The president has long been answering questions from the press, but they have been at the end of an event dedicated to another purpose, as he has been moving from one place to another or when queries have been shouted across the divide. On Thursday afternoon, Biden had come to stay a while — long enough to apologize to reporters if he was getting into the weeds on the subject of immigration, to muse about the power of fate and to self-assess his political skills.
He came prepared to speak of politics and governance, politics and constituent services, politics and simple common sense. After more than four decades in public office, Biden is ably multilingual.
He began by announcing a new pandemic goal of giving out 200 million coronavirus shots in his first 100 days — twice as many doses as originally promised. That was the extent of any direct mention of the coronavirus, which has transformed from an out-of-control conflagration into a deadly fire that is slowly being tamped down. He noted that more than 1 million stimulus checks had landed in bank accounts. He referenced signs of new life in the economy.
Those in the room were especially keen on dissecting the history, impact and existential dilemma of the filibuster, which forces 60 votes to pass legislation rather than a simple majority and thus gums up the works of an equally divided Senate. When asked, Biden agreed that the filibuster has a specious history attached to the Jim Crow era and segregation. It was a favored way to stymie civil rights legislation. But he also acknowledged that in the past few years, it has been overused and abused, which is to say that Biden settled into the gray.
“I’m a fairly practical guy. I want to get things done. I want to get them done consistent with what we promised the American people and to do that in a 50/50 Senate, we’ve got to get to the place where I get 50 votes so that the vice president of the United States can break the tie or I get 51 votes without her,” Biden said. “And so I’m going to say something outrageous. I have never been particularly poor at calculating how to get things done in the United States Senate.”
It was the sort of statement that suggested that Biden understood that while there are folks who have the time to turn their attention to process, the person who is underwater in their own life isn’t really concerned about vote-counting and whether a filibuster should be eliminated — only that the thing they care about, such as enhanced gun control and climate change legislation, gets done. The how doesn’t matter, just give them a heads up when the paperwork is ready to be signed.
And so Biden alternated between the cryptic language of Washington and the broad strokes of casual conversation.
He spoke of moral imperatives and the stresses at the border, as well as the sanctity of the vote. He talked of wanting to unite citizens — and Republican legislators could come along if they’d like, but really it was their choice. He could only bring them to the table.
Biden, with an American flag pinned to his lapel, maintained a tone and volume that was both calm and reassuring as he spoke to a nation that remains skittish and uneasy. He only brought up his volume as a form of righteous indignation.
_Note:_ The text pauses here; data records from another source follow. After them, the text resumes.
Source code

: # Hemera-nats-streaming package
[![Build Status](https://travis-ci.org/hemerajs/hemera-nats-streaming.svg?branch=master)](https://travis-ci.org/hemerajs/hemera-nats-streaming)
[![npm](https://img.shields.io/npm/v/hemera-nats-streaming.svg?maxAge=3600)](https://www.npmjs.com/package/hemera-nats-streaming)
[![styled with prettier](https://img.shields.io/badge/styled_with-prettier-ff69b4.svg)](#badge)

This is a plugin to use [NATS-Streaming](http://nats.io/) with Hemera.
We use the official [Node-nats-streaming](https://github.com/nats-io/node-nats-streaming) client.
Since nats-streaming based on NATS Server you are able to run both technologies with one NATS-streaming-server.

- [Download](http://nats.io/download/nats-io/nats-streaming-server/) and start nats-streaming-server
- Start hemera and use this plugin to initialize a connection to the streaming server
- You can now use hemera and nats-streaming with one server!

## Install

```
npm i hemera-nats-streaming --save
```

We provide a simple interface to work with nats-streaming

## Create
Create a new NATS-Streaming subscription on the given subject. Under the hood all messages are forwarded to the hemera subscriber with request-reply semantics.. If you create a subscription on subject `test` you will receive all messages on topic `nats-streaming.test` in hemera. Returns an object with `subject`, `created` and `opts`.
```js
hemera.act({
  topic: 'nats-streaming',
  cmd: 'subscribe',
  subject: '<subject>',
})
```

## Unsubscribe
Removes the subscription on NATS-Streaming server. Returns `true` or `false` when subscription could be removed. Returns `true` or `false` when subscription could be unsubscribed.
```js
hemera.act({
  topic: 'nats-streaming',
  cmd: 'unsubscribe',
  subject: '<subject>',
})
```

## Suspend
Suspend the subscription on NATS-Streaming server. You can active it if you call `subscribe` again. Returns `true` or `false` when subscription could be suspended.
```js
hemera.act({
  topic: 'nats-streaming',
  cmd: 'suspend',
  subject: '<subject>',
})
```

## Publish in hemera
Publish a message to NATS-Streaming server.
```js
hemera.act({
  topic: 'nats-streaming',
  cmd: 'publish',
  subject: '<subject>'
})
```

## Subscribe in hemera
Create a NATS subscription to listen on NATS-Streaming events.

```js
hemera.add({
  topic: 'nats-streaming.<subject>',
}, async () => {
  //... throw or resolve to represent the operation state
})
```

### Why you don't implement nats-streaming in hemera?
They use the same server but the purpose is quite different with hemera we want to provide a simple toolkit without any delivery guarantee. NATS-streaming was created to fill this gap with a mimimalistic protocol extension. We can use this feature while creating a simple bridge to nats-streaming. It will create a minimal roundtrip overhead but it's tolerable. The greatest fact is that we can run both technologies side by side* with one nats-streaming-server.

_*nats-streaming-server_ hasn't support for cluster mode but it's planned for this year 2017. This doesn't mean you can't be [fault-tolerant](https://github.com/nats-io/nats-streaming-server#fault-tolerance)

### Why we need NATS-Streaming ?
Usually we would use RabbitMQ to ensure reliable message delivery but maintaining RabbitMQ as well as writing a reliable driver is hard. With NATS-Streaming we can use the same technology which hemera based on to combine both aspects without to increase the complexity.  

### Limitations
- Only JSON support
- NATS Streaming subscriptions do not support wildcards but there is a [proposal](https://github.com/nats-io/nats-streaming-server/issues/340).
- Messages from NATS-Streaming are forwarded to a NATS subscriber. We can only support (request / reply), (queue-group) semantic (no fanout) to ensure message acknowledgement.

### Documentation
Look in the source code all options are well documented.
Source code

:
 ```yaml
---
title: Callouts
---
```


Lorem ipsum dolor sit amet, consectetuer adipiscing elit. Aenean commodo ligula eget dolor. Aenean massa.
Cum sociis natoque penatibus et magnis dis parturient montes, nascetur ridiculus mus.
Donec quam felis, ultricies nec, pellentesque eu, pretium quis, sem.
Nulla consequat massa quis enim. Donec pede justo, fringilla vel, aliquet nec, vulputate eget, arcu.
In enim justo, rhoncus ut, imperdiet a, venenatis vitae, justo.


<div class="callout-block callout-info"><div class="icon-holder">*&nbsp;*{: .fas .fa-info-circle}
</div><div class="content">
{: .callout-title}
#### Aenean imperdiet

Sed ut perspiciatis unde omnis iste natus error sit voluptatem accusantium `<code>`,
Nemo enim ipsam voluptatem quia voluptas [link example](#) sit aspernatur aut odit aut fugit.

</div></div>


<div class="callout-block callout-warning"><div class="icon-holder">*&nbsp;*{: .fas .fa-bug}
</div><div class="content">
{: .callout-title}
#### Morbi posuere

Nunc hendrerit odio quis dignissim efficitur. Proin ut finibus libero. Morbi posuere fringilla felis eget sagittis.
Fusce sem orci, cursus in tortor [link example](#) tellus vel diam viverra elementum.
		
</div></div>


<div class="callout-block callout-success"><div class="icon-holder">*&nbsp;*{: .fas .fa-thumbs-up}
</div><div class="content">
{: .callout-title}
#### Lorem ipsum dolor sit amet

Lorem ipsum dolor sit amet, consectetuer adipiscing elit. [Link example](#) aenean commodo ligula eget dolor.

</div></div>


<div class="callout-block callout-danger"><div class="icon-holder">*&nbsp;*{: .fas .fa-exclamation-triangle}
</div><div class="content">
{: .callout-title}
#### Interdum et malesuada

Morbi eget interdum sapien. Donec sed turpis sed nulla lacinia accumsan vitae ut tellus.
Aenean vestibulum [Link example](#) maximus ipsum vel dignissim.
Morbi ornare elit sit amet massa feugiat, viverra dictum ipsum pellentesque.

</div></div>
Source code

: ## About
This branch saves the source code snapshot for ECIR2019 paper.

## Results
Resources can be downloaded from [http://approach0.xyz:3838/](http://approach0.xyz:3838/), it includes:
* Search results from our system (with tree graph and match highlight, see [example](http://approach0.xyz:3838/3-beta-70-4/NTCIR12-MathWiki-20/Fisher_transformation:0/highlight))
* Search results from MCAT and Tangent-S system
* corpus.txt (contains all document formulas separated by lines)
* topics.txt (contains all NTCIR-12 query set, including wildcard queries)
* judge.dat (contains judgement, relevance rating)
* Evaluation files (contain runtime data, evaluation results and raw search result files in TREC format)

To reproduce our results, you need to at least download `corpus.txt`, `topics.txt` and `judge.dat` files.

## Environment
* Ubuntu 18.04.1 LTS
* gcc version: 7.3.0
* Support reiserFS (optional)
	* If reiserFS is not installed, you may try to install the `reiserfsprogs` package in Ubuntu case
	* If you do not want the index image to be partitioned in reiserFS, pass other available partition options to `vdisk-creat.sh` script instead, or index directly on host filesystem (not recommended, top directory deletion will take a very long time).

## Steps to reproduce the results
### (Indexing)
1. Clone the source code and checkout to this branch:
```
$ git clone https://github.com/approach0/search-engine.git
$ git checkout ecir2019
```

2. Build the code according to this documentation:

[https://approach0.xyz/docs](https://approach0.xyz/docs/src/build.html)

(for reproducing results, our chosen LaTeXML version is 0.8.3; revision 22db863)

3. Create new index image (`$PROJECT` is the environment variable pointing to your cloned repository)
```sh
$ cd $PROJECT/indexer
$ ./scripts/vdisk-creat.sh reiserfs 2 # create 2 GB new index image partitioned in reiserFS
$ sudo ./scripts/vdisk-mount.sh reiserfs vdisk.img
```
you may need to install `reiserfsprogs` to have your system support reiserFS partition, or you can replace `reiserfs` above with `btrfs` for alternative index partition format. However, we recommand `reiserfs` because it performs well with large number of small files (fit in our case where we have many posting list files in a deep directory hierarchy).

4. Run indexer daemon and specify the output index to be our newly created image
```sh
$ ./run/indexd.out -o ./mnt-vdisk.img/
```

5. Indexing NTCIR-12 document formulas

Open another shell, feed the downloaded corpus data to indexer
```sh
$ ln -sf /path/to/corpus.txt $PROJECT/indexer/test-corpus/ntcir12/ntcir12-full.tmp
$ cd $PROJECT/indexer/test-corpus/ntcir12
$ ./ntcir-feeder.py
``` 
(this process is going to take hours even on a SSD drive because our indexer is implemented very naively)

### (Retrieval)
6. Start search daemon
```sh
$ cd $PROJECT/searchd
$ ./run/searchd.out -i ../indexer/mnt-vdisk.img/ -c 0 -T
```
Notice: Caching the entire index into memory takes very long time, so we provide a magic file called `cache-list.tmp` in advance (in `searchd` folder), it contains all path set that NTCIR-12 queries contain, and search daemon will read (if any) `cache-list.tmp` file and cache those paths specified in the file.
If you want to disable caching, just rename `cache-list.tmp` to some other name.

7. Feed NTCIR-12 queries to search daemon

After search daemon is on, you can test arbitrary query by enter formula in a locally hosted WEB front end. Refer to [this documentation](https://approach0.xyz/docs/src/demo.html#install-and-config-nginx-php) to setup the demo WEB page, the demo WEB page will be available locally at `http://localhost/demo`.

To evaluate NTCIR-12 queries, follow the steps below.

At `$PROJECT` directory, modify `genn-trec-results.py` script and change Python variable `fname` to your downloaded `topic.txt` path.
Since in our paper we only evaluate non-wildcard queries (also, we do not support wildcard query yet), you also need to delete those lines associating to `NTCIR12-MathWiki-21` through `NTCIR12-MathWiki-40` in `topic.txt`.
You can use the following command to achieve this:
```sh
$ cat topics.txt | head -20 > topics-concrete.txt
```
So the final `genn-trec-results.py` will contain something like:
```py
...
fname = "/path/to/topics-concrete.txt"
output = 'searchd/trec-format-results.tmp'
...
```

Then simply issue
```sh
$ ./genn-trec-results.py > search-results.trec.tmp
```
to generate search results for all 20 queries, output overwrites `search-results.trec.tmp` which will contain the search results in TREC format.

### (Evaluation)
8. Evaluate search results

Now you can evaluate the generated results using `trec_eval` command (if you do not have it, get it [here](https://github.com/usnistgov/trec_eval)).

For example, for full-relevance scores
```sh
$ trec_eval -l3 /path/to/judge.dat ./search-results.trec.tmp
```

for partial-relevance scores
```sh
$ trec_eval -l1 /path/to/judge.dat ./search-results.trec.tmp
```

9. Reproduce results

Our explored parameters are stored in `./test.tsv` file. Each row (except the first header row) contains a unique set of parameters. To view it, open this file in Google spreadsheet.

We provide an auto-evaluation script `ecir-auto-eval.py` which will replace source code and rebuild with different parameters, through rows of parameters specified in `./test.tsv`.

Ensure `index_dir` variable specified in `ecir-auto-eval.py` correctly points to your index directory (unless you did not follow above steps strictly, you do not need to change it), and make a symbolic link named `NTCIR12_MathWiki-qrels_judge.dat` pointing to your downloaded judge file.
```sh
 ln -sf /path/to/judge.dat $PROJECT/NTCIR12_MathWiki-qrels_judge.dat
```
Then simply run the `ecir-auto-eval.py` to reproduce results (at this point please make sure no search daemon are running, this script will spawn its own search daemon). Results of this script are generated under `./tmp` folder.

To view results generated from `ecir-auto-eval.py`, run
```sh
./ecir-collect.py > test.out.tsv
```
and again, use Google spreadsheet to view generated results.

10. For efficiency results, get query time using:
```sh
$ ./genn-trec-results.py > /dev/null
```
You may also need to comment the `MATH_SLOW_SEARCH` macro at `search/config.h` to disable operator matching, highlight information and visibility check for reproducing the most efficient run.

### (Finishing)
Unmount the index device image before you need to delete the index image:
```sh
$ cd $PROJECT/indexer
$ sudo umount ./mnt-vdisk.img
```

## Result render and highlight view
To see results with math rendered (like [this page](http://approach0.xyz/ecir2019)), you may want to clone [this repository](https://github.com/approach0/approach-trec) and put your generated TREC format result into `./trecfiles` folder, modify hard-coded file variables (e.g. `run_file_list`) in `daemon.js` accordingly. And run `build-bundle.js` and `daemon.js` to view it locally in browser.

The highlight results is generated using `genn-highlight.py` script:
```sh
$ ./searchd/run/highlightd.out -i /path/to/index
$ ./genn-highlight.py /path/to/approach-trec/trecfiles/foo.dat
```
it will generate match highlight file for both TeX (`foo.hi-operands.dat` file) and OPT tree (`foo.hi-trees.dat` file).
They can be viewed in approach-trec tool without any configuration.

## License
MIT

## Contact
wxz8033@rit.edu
He’d periodically move closer to the microphone and his eyes would get wide and his gaze fixed whenever he wanted to convey outrage.
Nowhere is the moral conundrum more obvious than at the border, where thousands of minors have entered the country without their parents.
“Well, look, the idea that I’m going to say, which I would never do, when an unaccompanied child ends up at the border, we’re just going to let them starve to death and stay on the other side,” Biden said. “No previous administrations did that either except Trump. I’m not going to do it. I’m not going to do it.”
Journalists want access to the Border Patrol facilities in Texas, where these children are packed into prisonlike holding centers long past when they should legally have been processed and moved into more humane quarters. When will that happen?
“I don’t know,” Biden said. It was not a good answer, or a satisfying one. It was accompanied by the promise of a kind of fuzzy transparency. The journalists could come take a look at the mess at the border after the administration has started to clean up that mess.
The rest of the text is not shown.